Ainsi le moment qu’il redoutait est arrivé. On a découvert le pot aux roses – utilisation illégale des archives – et on va l’arrêter. Hissune présente sa carte. Ils sont probablement au courant depuis longtemps de ses intrusions illégales au Registre, mais ont simplement attendu qu’il commette l’atrocité suprême, le passage de l’enregistrement du Coronal en personne. Hissune se dit que ce dernier déclenche probablement une alarme qui avertit discrètement les serviteurs du Coronal, et maintenant…
— Vous êtes bien celui que nous cherchons, dit l’homme en vert et or. Veuillez me suivre, je vous prie.
Hissune le suit en silence. Ils sortent de la Chambre des Archives, traversent la grande plazza jusqu’à l’entrée des niveaux inférieurs, passent un contrôle où un flotteur les attend, puis ils descendent, s’enfoncent dans les profondeurs mystérieuses où Hissune n’a jamais pénétré. Il reste immobile, paralysé.
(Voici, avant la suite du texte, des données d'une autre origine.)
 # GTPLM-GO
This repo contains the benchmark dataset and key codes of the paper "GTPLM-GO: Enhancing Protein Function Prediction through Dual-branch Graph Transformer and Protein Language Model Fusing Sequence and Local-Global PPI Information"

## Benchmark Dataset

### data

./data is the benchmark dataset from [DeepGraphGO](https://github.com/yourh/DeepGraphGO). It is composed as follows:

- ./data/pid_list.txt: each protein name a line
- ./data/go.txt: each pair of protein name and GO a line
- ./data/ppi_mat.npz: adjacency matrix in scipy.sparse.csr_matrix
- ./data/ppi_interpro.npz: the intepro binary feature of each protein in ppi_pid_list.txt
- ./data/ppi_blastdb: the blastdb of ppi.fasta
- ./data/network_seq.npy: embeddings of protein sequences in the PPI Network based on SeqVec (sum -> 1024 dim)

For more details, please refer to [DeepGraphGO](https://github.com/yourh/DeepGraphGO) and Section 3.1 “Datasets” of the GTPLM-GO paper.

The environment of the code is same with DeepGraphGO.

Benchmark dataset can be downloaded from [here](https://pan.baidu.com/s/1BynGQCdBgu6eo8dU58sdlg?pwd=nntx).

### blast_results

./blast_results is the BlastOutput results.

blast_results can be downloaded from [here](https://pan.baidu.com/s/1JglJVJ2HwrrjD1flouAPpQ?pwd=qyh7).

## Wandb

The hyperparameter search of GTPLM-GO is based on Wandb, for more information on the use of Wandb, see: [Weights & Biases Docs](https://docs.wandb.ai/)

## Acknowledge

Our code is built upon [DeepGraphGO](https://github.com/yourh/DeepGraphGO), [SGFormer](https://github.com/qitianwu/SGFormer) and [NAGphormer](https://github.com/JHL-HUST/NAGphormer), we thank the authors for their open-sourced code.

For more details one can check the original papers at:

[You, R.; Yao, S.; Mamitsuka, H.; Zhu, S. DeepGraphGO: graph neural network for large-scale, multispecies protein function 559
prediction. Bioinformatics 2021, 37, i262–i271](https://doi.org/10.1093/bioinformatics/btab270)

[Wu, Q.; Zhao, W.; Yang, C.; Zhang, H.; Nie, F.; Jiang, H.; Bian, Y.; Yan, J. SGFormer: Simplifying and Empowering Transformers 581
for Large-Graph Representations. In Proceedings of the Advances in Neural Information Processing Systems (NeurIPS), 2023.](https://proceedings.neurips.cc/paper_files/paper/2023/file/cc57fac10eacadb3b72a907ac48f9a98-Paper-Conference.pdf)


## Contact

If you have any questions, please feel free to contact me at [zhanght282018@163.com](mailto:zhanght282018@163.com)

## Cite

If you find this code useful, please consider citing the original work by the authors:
Le poids de toute la planète pèse sur cet endroit ; couche après couche, le Labyrinthe décrit des spirales au-dessus de sa tête. Où sont-ils maintenant ? Est-ce la Cour des Trônes où officient les ministres d’État ? Hissune n’ose pas demander et son escorte n’ouvre pas la bouche. Ils traversent porte après porte, passage après passage, et enfin le flotteur s’arrête. Six autres hommes en uniforme de la suite de lord Valentin apparaissent, ils le conduisent dans une pièce brillamment éclairée et restent à ses côtés.
Une porte s’ouvre et coulisse et un homme aux cheveux dorés, grand et large d’épaules, vêtu d’une simple robe blanche, pénètre dans la pièce. Hissune a le souffle coupé.
— Monseigneur…
— Je t’en prie. Je t’en prie. Nous pouvons nous dispenser de tous ces salamalecs, Hissune. Tu es bien Hissune, n’est-ce pas ?
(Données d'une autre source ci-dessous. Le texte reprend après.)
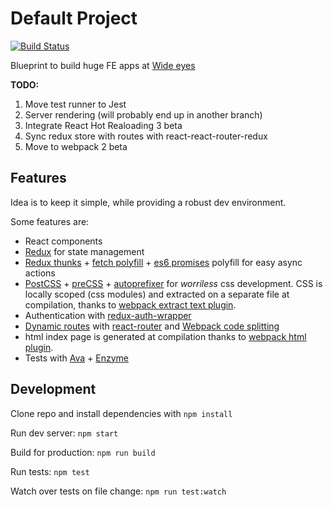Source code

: # Default Project

[![Build Status](https://travis-ci.org/WideEyesTech/we-default-project.svg?branch=master)](https://travis-ci.org/WideEyesTech/we-default-project)

Blueprint to build huge FE apps at [Wide eyes](http://wide-eyes.it)

**TODO:**

1. Move test runner to Jest
2. Server rendering (will probably end up in another branch)
3. Integrate React Hot Realoading 3 beta
4. Sync redux store with routes with react-react-router-redux
5. Move to webpack 2 beta

## Features

Idea is to keep it simple, while providing a robust dev environment.

Some features are:

- React components
- [Redux](https://github.com/reactjs/redux) for state management
- [Redux thunks](https://github.com/gaearon/redux-thunk) + [fetch polyfill](https://github.com/github/fetch) + [es6 promises](https://github.com/stefanpenner/es6-promise) polyfill for easy async actions
- [PostCSS](https://github.com/postcss/postcss-loader) + [preCSS](https://github.com/jonathantneal/precss) + [autoprefixer](https://github.com/postcss/autoprefixer) for *worriless* css development. CSS is locally scoped (css modules) and extracted on a separate file at compilation, thanks to [webpack extract text plugin](https://github.com/webpack/extract-text-webpack-plugin).
- Authentication with [redux-auth-wrapper](https://github.com/mjrussell/redux-auth-wrapper)
- [Dynamic routes](https://github.com/reactjs/react-router/blob/master/docs/guides/DynamicRouting.md) with [react-router](https://github.com/reactjs/react-router) and [Webpack code splitting](https://webpack.github.io/docs/code-splitting.html)
- html index page is generated at compilation thanks to [webpack html plugin](https://github.com/ampedandwired/html-webpack-plugin).
- Tests with [Ava](https://github.com/avajs) + [Enzyme](https://github.com/airbnb/enzyme)

## Development

Clone repo and install dependencies with `npm install`

Run dev server: `npm start`

Build for production: `npm run build`

Run tests: `npm test`

Watch over tests on file change: `npm run test:watch`

<!-- test: `npm test` -->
— Oui, monseigneur, c’est moi. Un peu plus âgé.
— Cela fait huit ans, c’est bien cela ? Oui, huit. Tu étais haut comme ça. Et te voilà devenu un homme. Je suppose que c’est idiot de ma part d’être étonné, mais je m’attendais encore à trouver un jeune garçon. Tu as dix-huit ans ?
— Oui, monseigneur.
— Quel âge avais-tu quand tu as commencé à fouiner dans le Registre des Ames ?
— Alors vous êtes au courant, monseigneur ? murmura Hissune en devenant cramoisi et en baissant les yeux à terre.
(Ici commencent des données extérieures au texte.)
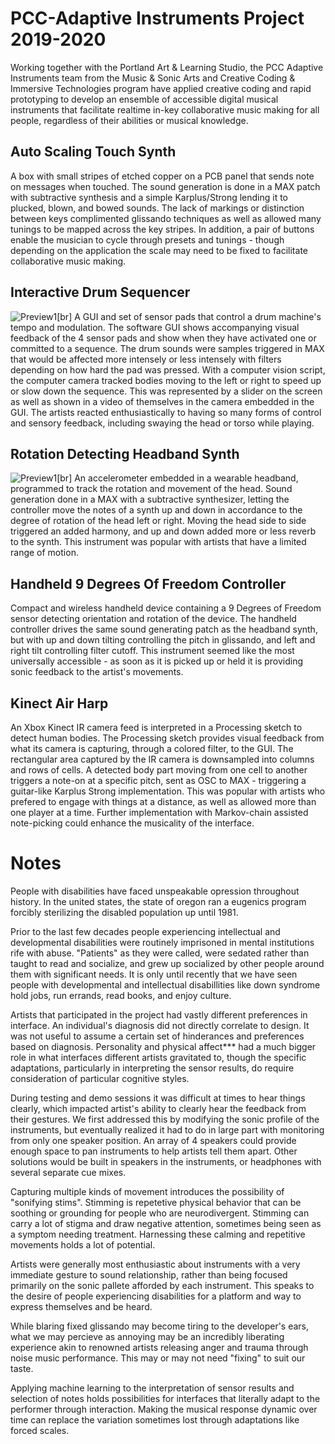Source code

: 
# PCC-Adaptive Instruments Project 2019-2020
Working together with the Portland Art & Learning Studio, the PCC Adaptive Instruments team from the Music & Sonic Arts and Creative Coding & Immersive Technologies program have applied creative coding and rapid prototyping to develop an ensemble of accessible digital musical instruments that facilitate realtime in-key collaborative music making for all people, regardless of their abilities or musical knowledge. 

## Auto Scaling Touch Synth
A box with small stripes of etched copper on a PCB panel that sends note on messages when touched. The sound generation is done in a MAX patch with subtractive synthesis and a simple Karplus/Strong lending it to plucked, blown, and bowed sounds. The lack of markings or distinction between keys complimented glissando techniques as well as allowed many tunings to be mapped across the key stripes. In addition, a pair of buttons enable the musician to cycle through presets and tunings - though depending on the application the scale may need to be fixed to facilitate collaborative music making.
## Interactive Drum Sequencer
![Preview1](../master/Images/InteractiveDrumSequencer.jpg?raw=true)[br]
A GUI and set of sensor pads that control a drum machine's tempo and modulation. The software GUI shows accompanying visual feedback of the 4 sensor pads and show when they have activated one or committed to a sequence. The drum sounds were samples triggered in MAX that would be affected more intensely or less intensely with filters depending on how hard the pad was pressed. With a computer vision script, the computer camera tracked bodies moving to the left or right to speed up or slow down the sequence. This was represented by a slider on the screen as well as shown in a video of themselves in the camera embedded in the GUI. The artists reacted enthusiastically to having so many forms of control and sensory feedback, including swaying the head or torso while playing.
## Rotation Detecting Headband Synth
![Preview1](../master/Images/RotationDetectingHeadbandSynth.jpg?raw=true)[br]
An accelerometer embedded in a wearable headband, programmed to track the rotation and movement of the head. Sound generation done in a MAX with a subtractive synthesizer, letting the controller move the notes of a synth up and down in accordance to the degree of rotation of the head left or right. Moving the head side to side triggered an added harmony, and up and down added more or less reverb to the synth. This instrument was popular with artists that have a limited range of motion.
## Handheld 9 Degrees Of Freedom Controller
Compact and wireless handheld device containing a 9 Degrees of Freedom sensor detecting orientation and rotation of the device. The handheld controller drives the same sound generating patch as the headband synth, but with up and down tilting controlling the pitch in glissando, and left and right tilt controlling filter cutoff. This instrument seemed like the most universally accessible - as soon as it is picked up or held it is providing sonic feedback to the artist's movements. 
## Kinect Air Harp
An Xbox Kinect IR camera feed is interpreted in a Processing sketch to detect human bodies. The Processing sketch provides visual feedback from what its camera is capturing, through a colored filter, to the GUI. The rectangular area captured by the IR camera is downsampled into columns and rows of cells. A detected body part moving from one cell to another triggers a note-on at a specific pitch, sent as OSC to MAX - triggering a guitar-like Karplus Strong implementation. This was popular with artists who prefered to engage with things at a distance, as well as allowed more than one player at a time. Further implementation with Markov-chain assisted note-picking could enhance the musicality of the interface.


# Notes
People with disabilities have faced unspeakable opression throughout history. 
In the united states, the state of oregon ran a eugenics program forcibly sterilizing the disabled population up until 1981. 

Prior to the last few decades people experiencing intellectual and developmental disabilities were routinely imprisoned in mental institutions rife with abuse. "Patients" as they were called, were sedated rather than taught to read and socialize, and grew up socialized by other people around them with significant needs. It is only until recently that we have seen people with developmental and intellectual disabillities like down syndrome hold jobs, run errands, read books, and enjoy culture.

Artists that participated in the project had vastly different preferences in interface. An individual's diagnosis did not directly correlate to design. It was not useful to assume a certain set of hinderances and preferences based on diagnosis. Personality and physical affect*** had a much bigger role in what interfaces different artists gravitated to, though the specific adaptations, particularly in interpreting the sensor results, do require consideration of particular cognitive styles.

During testing and demo sessions it was difficult at times to hear things clearly, which impacted artist's ability to clearly hear the feedback from their gestures. We first addressed this by modifying the sonic profile of the instruments, but eventually realized it had to do in large part with monitoring from only one speaker position. An array of 4 speakers could provide enough space to pan instruments to help artists tell them apart. Other solutions would be built in speakers in the instruments, or headphones with several separate cue mixes.

Capturing multiple kinds of movement introduces the possibility of "sonifying stims". Stimming is repetetive physical behavior that can be soothing or grounding for people who are neurodivergent. Stimming can carry a lot of stigma and draw negative attention, sometimes being seen as a symptom needing treatment. Harnessing these calming and repetitive movements holds a lot of potential.

Artists were generally most enthusiastic about instruments with a very immediate gesture to sound relationship, rather than being focused primarily on the sonic pallete afforded by each instrument. This speaks to the desire of people experiencing disabilities for a platform and way to express themselves and be heard.

While blaring fixed glissando may become tiring to the developer's ears, what we may percieve as annoying may be an incredibly liberating experience akin to renowned artists releasing anger and trauma through noise music performance. This may or may not need "fixing" to suit our taste.

Applying machine learning to the interpretation of sensor results and selection of notes holds possibilities for interfaces that literally adapt to the performer through interaction. Making the musical response dynamic over time can replace the variation sometimes lost through adaptations like forced scales.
— Quatorze ans, c’est bien cela ? Je crois que c’est ce qu’on m’a dit. Je t’ai fait surveiller, tu sais. C’est il y a trois ou quatre ans que l’on m’a informé que tu étais entré au Registre en bluffant. À quatorze ans, en te faisant passer pour un érudit. Je présume que tu as vu bien des choses que des garçons de quatorze ans ne voient généralement pas.
Hissune a les joues en feu. Une pensée roule dans son esprit : Il y a une heure, monseigneur, je vous ai vus, vous et votre frère, vous accoupler avec une magicienne aux cheveux longs de Ghiseldorn. Il préférerait être englouti dans les profondeurs de la planète plutôt que de dire cela à voix haute. Mais il est persuadé que, de toute façon, lord Valentin le sait, et cette certitude est écrasante. Il ne peut pas lever les yeux. Cet homme aux cheveux dorés n’est pas le Valentin de l’enregistrement, car c’était le Valentin brun, qui fut plus tard dépossédé par magie de son corps d’une manière dont tout le monde a entendu parler, et l’enveloppe charnelle du Coronal est maintenant différente ; mais la personne à l’intérieur est la même, et Hissune l’a espionnée, et il n’y a pas moyen de cacher cette vérité. Hissune garde le silence.
— Je devrais peut-être retirer cela, reprend le Coronal. Tu as toujours été précoce. Le Registre ne t’a probablement pas montré beaucoup de choses que tu n’avais déjà apprises seul.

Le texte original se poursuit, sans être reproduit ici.